Así sucedió, por ejemplo, en el llamado «caso LOAPA», Ley Orgánica de Armonización del Proceso Autonómico, fruto de un pacto de Estado entre UCD y el PSOE (que muchos calificaron como deriva centralista del partido socialista y que hoy produce más que añoranza). La LOAPA, basada en el trabajo de expertos juristas, entre otros el hoy eurodiputado por UPyD Francisco Sosa Wagner, pretendía evitar que la entonces incipiente diversidad de disposiciones normativas de las CCAA produjera una desarmonía contraria al interés general (como efectivamente sucede hoy en día, con 17 leyes distintas para casi todo).
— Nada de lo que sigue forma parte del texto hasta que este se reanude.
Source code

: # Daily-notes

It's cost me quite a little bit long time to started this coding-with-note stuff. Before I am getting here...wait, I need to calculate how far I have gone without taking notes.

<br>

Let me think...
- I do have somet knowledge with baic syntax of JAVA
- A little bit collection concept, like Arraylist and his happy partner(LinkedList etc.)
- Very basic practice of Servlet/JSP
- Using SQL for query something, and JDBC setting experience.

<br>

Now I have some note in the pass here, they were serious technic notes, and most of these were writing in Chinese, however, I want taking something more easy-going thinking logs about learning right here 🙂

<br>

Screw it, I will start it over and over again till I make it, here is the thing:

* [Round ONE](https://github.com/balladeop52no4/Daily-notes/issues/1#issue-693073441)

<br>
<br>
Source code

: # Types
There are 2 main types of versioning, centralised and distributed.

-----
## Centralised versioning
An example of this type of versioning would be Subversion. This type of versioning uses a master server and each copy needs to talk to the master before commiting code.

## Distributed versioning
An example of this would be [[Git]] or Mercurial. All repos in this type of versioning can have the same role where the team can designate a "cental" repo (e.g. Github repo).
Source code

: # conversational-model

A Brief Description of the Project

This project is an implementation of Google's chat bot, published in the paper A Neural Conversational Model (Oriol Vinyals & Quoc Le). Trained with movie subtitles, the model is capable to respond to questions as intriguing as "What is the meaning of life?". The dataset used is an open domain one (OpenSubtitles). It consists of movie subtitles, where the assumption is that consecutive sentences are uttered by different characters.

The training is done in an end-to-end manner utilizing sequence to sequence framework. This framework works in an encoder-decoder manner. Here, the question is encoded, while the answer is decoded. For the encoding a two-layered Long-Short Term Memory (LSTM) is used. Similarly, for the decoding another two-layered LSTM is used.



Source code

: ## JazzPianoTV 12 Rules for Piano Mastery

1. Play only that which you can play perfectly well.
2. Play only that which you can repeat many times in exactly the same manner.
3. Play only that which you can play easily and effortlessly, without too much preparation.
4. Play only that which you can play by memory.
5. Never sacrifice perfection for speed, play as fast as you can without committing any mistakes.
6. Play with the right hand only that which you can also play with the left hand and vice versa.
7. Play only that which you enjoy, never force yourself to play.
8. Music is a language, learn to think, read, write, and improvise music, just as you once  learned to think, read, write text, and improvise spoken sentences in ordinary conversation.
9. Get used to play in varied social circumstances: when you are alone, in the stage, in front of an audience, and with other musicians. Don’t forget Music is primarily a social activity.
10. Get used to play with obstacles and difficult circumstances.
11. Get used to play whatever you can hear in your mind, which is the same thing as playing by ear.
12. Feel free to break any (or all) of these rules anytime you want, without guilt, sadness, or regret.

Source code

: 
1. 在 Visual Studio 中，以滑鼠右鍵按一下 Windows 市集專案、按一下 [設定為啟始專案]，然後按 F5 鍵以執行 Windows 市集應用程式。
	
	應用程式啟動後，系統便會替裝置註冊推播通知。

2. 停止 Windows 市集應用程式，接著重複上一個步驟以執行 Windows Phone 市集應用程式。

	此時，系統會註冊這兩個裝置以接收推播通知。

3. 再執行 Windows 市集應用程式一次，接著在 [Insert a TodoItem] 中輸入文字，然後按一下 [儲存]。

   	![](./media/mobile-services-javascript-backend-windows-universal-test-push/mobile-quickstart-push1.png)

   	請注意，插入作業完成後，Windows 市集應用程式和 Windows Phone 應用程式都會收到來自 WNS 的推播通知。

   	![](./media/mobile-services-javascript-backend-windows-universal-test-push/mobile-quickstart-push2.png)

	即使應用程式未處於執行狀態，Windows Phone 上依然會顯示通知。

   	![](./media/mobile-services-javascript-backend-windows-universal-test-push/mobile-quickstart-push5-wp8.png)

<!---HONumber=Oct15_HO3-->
El 5 de agosto de 1983 el Tribunal Constitucional estimó parcialmente los recursos formulados entre otros por el Parlamento y el Gobierno catalanes contra dicha Ley y declaró inconstitucionales 14 de los 38 artículos. Lo que sorprende al leer dicha sentencia es que uno de los principales argumentos de los nacionalistas era entonces que las leyes orgánicas emanadas del Parlamento que pretendan incidir en el reparto de competencias entre el Estado y las CCAA «pueden y debe ser corregidas en última instancia por el propio Tribunal Constitucional.»